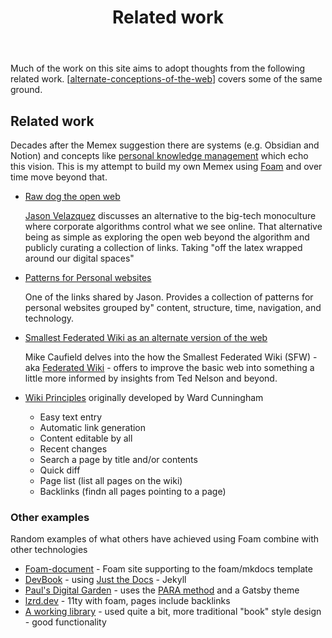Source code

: ﻿---
backlinks:
- title: Colophon
  url: /colophon/colophon.html
tags:
- colophon
title: Related work
type: note
---
Much of the work on this site aims to adopt thoughts from the following related work. [[alternate-conceptions-of-the-web]] covers some of the same ground.

## Related work

Decades after the Memex suggestion there are systems (e.g. Obsidian and Notion) and concepts like [personal knowledge management](https://en.wikipedia.org/wiki/Personal_knowledge_management) which echo this vision. This is my attempt to build my own Memex using [Foam](https://foambubble.github.io/) and over time move beyond that.

- [Raw dog the open web](https://www.fromjason.xyz/p/notebook/raw-dog-the-open-web/)
    
    [Jason Velazquez](https://buymeacoffee.com/fromjason) discusses an alternative to the big-tech monoculture where corporate algorithms control what we see online. That alternative being as simple as exploring the open web beyond the algorithm and publicly curating a collection of links. Taking "off the latex wrapped around our digital spaces"
- [Patterns for Personal websites](http://www.rdrop.com/~half/Creations/Writings/Web.patterns/index.html)

    One of the links shared by Jason. Provides a collection of patterns for personal websites grouped by" content, structure, time, navigation, and technology.

- [Smallest Federated Wiki as an alternate version of the web](https://hapgood.us/2014/06/04/smallest-federated-wiki-as-an-alternate-vision-of-the-web/)

    Mike Caufield delves into the how the Smallest Federated Wiki (SFW) - aka [Federated Wiki](https://en.wikipedia.org/wiki/Federated_Wiki) - offers to improve the basic web into something a little more informed by insights from Ted Nelson and beyond.

- [Wiki Principles](https://wiki.c2.com/?WikiPrinciples) originally developed by Ward Cunningham
    - Easy text entry
    - Automatic link generation 
    - Content editable by all
    - Recent changes
    - Search a page by title and/or contents
    - Quick diff
    - Page list (list all pages on the wiki)
    - Backlinks (findn all pages pointing to a page)

### Other examples

Random examples of what others have achieved using Foam combine with other technologies

- [Foam-document](https://jackiexiao.github.io/foam/) - Foam site supporting to the foam/mkdocs template
- [DevBook](https://devbook.baum.software/) - using [Just the Docs](https://github.com/pmarsceill/just-the-docs) - Jekyll
- [Paul's Digital Garden](https://garden.paulderaaij.nl/) - uses the [PARA method](https://fortelabs.com/blog/para/) and a Gatsby theme
- [lzrd.dev](https://lzrd.dev/) - 11ty with foam, pages include backlinks
- [A working library](https://aworkinglibrary.com/writing/make-life-possible) - used quite a bit, more traditional "book" style design - good functionality


[//begin]: # "Autogenerated link references for markdown compatibility"
[alternate-conceptions-of-the-web]: ../sense/computing/alternate-conceptions-of-the-web "Alternate conceptions of the web"
[//end]: # "Autogenerated link references"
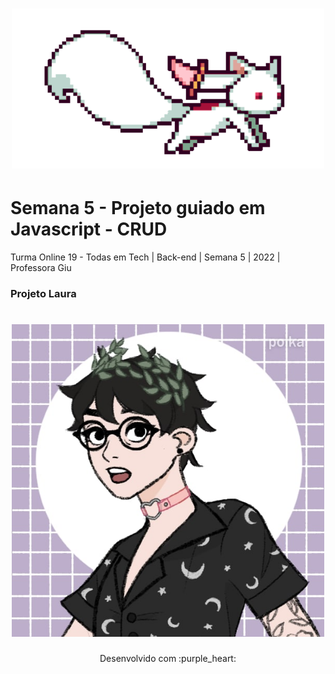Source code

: <h1 align="center">
  <img src="assets/kyubey (1).gif" alt="gif Kyubei" width="500">
</h1>

# Semana 5 - Projeto guiado em Javascript - CRUD

Turma Online 19 - Todas em Tech  | Back-end | Semana 5 | 2022 | Professora Giu

### Projeto Laura
<h1 align="center">
  <img src="assets/picrew Laura.jpg" alt="Picrew ilustrativo da aluna Laura" width="500">
</h1>

<p align="center">
Desenvolvido com :purple_heart:  
</p>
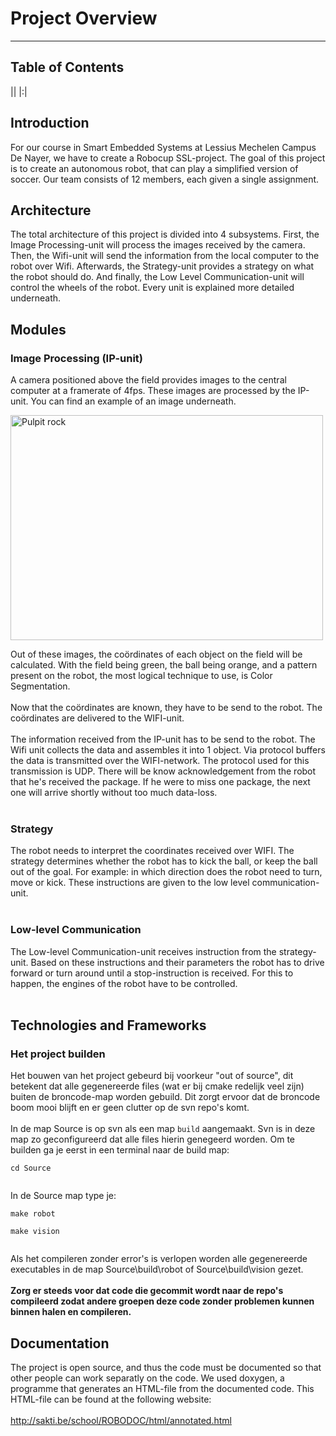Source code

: # Project Overview #

---


## Table of Contents ##
||
|:|

## Introduction ##

For our course in Smart Embedded Systems at Lessius Mechelen Campus De Nayer, we have to create a Robocup SSL-project. The goal of this project is to create an autonomous robot, that can play a simplified version of soccer. Our team consists of 12 members, each given a single assignment.

## Architecture ##

The total architecture of this project is divided into 4 subsystems. First, the Image Processing-unit will process the images received by the camera. Then, the Wifi-unit will send the information from the local computer to the robot over Wifi. Afterwards, the Strategy-unit provides a strategy on what the robot should do. And finally, the Low Level Communication-unit will control the wheels of the robot. Every unit is explained more detailed underneath.

## Modules ##
### Image Processing (IP-unit) ###

A camera positioned above the field provides images to the central computer at a framerate of 4fps. These images are processed by the IP-unit. You can find an example of an image underneath.

<img src='http://denayer-robocup-12-13-a.googlecode.com/svn/wiki/images/afbeelding.jpg' alt='Pulpit rock' width='500' height='360'>

Out of these images, the coördinates of each object on the field will be calculated. With the field being green, the ball being orange, and a pattern present on the robot, the most logical technique to use, is Color Segmentation.<br>
<br>
Now that the coördinates are known, they have to be send to the robot. The coördinates are delivered to the WIFI-unit.<br>
<br>
The information received from the IP-unit has to be send to the robot. The Wifi unit collects the data and assembles it into 1 object. Via protocol buffers the data is transmitted over the WIFI-network. The protocol used for this transmission is UDP. There will be know acknowledgement from the robot that he's received the package. If he were to miss one package, the next one will arrive shortly without too much data-loss.<br>
<br>
<h3>Strategy</h3>

The robot needs to interpret the coordinates received over WIFI. The strategy determines whether the robot has to kick the ball, or keep the ball out of the goal. For example: in which direction does the robot need to turn, move or kick. These instructions are given to the low level communication-unit.<br>
<br>
<h3>Low-level Communication</h3>

The Low-level Communication-unit receives instruction from the strategy-unit. Based on these instructions and their parameters the robot has to drive forward or turn around until a stop-instruction is received. For this to happen, the engines of the robot have to be controlled.<br>
<br>
<h2>Technologies and Frameworks</h2>


<h3>Het project builden</h3>
Het bouwen van het project gebeurd bij voorkeur "out of source", dit betekent dat alle gegenereerde files (wat er bij cmake redelijk veel zijn) buiten de broncode-map worden gebuild. Dit zorgt ervoor dat de broncode boom mooi blijft en er geen clutter op de svn repo's komt.<br>
<br>
In de map Source is op svn als een map <code>build</code> aangemaakt. Svn is in deze map zo geconfigureerd dat alle files hierin genegeerd worden. Om te builden ga je eerst in een terminal naar de build map:<br>
<pre><code>cd Source<br>
</code></pre>
In de Source map type je:<br>
<pre><code>make robot <br>
make vision<br>
</code></pre>

Als het compileren zonder error's is verlopen worden alle gegenereerde executables in de map Source\build\robot of Source\build\vision gezet.<br>
<br>
<b>Zorg er steeds voor dat code die gecommit wordt naar de repo's<br>
compileerd zodat andere groepen deze code zonder problemen kunnen binnen halen en compileren.</b>

<h2>Documentation</h2>

The project is open source, and thus the code must be documented so that other people can work separatly on the code. We used doxygen, a programme that generates an HTML-file from the documented code. This HTML-file can be found at the following website:<br>
<br>
<a href='http://sakti.be/school/ROBODOC/html/annotated.html'>http://sakti.be/school/ROBODOC/html/annotated.html</a>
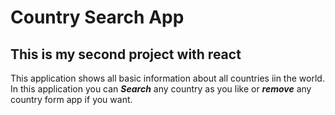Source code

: # <b>Country Search App</b>

## <b>This is my second project with react</b>

This application shows all basic information about all countries iin the world.
In this application you can <i><b>Search</b></i> any country as you like or <i><b>remove</b></i> any country form app if you want.

<!--# <u><i><b>[Click here to Check this project](https://todo-app-by-pujon0001.netlify.app/)</b></i></u>-->
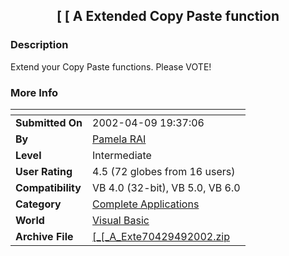 ﻿<div align="center">

## \[ \[ A Extended Copy Paste function


</div>

### Description

Extend your Copy Paste functions. Please VOTE!
 
### More Info
 


<span>             |<span>
---                |---
**Submitted On**   |2002-04-09 19:37:06
**By**             |[Pamela RAI](https://github.com/Planet-Source-Code/PSCIndex/blob/master/ByAuthor/pamela-rai.md)
**Level**          |Intermediate
**User Rating**    |4.5 (72 globes from 16 users)
**Compatibility**  |VB 4\.0 \(32\-bit\), VB 5\.0, VB 6\.0
**Category**       |[Complete Applications](https://github.com/Planet-Source-Code/PSCIndex/blob/master/ByCategory/complete-applications__1-27.md)
**World**          |[Visual Basic](https://github.com/Planet-Source-Code/PSCIndex/blob/master/ByWorld/visual-basic.md)
**Archive File**   |[\[\_\[\_A\_Exte70429492002\.zip](https://github.com/Planet-Source-Code/pamela-rai-a-extended-copy-paste-function__1-33635/archive/master.zip)








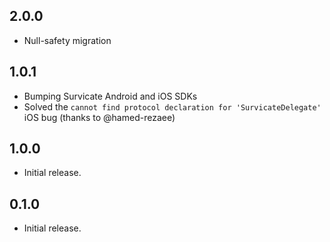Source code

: ## 2.0.0

* Null-safety migration

## 1.0.1

* Bumping Survicate Android and iOS SDKs
* Solved the `cannot find protocol declaration for 'SurvicateDelegate'` iOS bug (thanks to @hamed-rezaee)

## 1.0.0

* Initial release.

## 0.1.0

* Initial release.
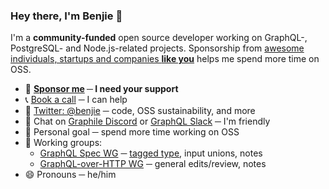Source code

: ### Hey there, I'm Benjie 👋

I'm a **community-funded** open source developer working on GraphQL-,
PostgreSQL- and Node.js-related projects. Sponsorship from
[awesome individuals, startups and companies **like you**](https://www.graphile.org/sponsor/)
helps me spend more time on OSS.

- 🙏 **[Sponsor me](https://github.com/sponsors/benjie) ─ I need your support**
- 📞 [Book a call](https://benjie.dev) ─ I can help
- 🐤 [Twitter: @benjie](https://twitter.com/benjie) ─ code, OSS sustainability,
  and more
- 💬 Chat on [Graphile Discord](https://discord.gg/graphile) or
  [GraphQL Slack](https://graphql-slack.herokuapp.com/) ─ I'm friendly
- 💙 Personal goal ─ spend more time working on OSS
- 💭 Working groups:
  - [GraphQL Spec WG](https://github.com/graphql/graphql-wg) ─
    [tagged type](https://github.com/graphql/graphql-spec/pull/733), input
    unions, notes
  - [GraphQL-over-HTTP WG](https://github.com/graphql/graphql-over-http) ─
    general edits/review, notes
- 😄 Pronouns ─ he/him
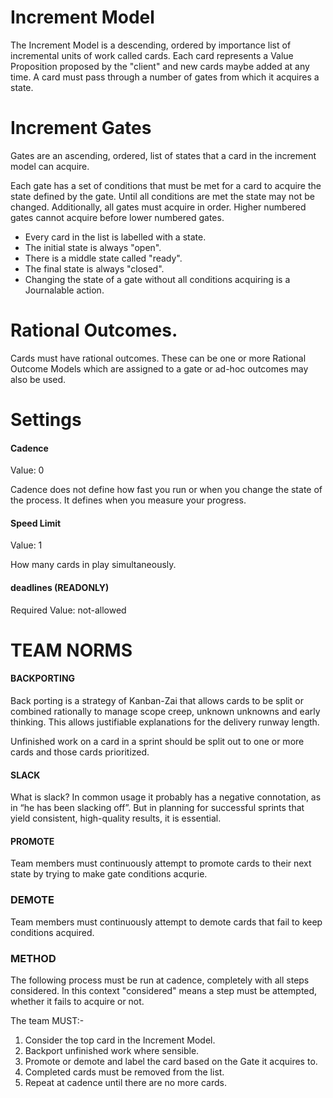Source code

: # Increment Model

The Increment Model is a descending, ordered by importance list of incremental units of work called cards.
Each card represents a Value Proposition proposed by the "client" and new cards maybe added at any time. 
A card must pass through a number of gates from which it acquires a state.

# Increment Gates

Gates are an ascending, ordered, list of states that a card in the increment model can acquire.

Each gate has a set of conditions that must be met for a card to acquire the state defined by the gate.  Until all
conditions are met the state may not be changed.  Additionally, all gates must acquire in order.  Higher numbered gates 
cannot acquire before lower numbered gates.

* Every card in the list is labelled with a state.  
* The initial state is always "open".
* There is a middle state called "ready".
* The final state is always "closed".
* Changing the state of a gate without all conditions acquiring is a Journalable action.

# Rational Outcomes.

Cards must have rational outcomes.  These can be one or more Rational Outcome Models which are assigned to a gate or 
ad-hoc outcomes may also be used.

# Settings

#### Cadence

Value: 0
 
Cadence does not define how fast you run or when you change the state of the process.  It defines when you measure your
progress.
 
#### Speed Limit
 
Value: 1
  
How many cards in play simultaneously.


#### deadlines  (READONLY)

Required Value: not-allowed

# TEAM NORMS

#### BACKPORTING

Back porting is a strategy of Kanban-Zai that allows cards to be split or combined rationally to manage scope creep, 
unknown unknowns and early thinking.  This allows justifiable explanations for the delivery runway length.

Unfinished work on a card in a sprint should be split out to one or more cards and those cards prioritized.

#### SLACK

What is slack? In common usage it probably has a negative connotation, as in “he has been slacking off”. But in 
planning for successful sprints that yield consistent, high-quality results, it is essential.

#### PROMOTE

Team members must continuously attempt to promote cards to their next state by trying to make gate conditions acqurie.

### DEMOTE

Team members must continuously attempt to demote cards that fail to keep conditions acquired.

### METHOD

The following process must be run at cadence, completely with all steps considered.  In this context "considered" means 
a step must be attempted, whether it fails to acquire or not.

The team MUST:-

1. Consider the top card in the Increment Model.
3. Backport unfinished work where sensible.
2. Promote or demote and label the card based on the Gate it acquires to.
4. Completed cards must be removed from the list.
5. Repeat at cadence until there are no more cards.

··········

WHAT THE EXERCISE ASKS
From the data above, copy each line that holds "deze".

SOLUTION FOR THIS PROBLEM
In de map Source is op svn als een map <code>build</code> aangemaakt. Svn is in deze map zo geconfigureerd dat alle files hierin genegeerd worden. Om te builden ga je eerst in een terminal naar de build map:<br>
compileerd zodat andere groepen deze code zonder problemen kunnen binnen halen en compileren.</b>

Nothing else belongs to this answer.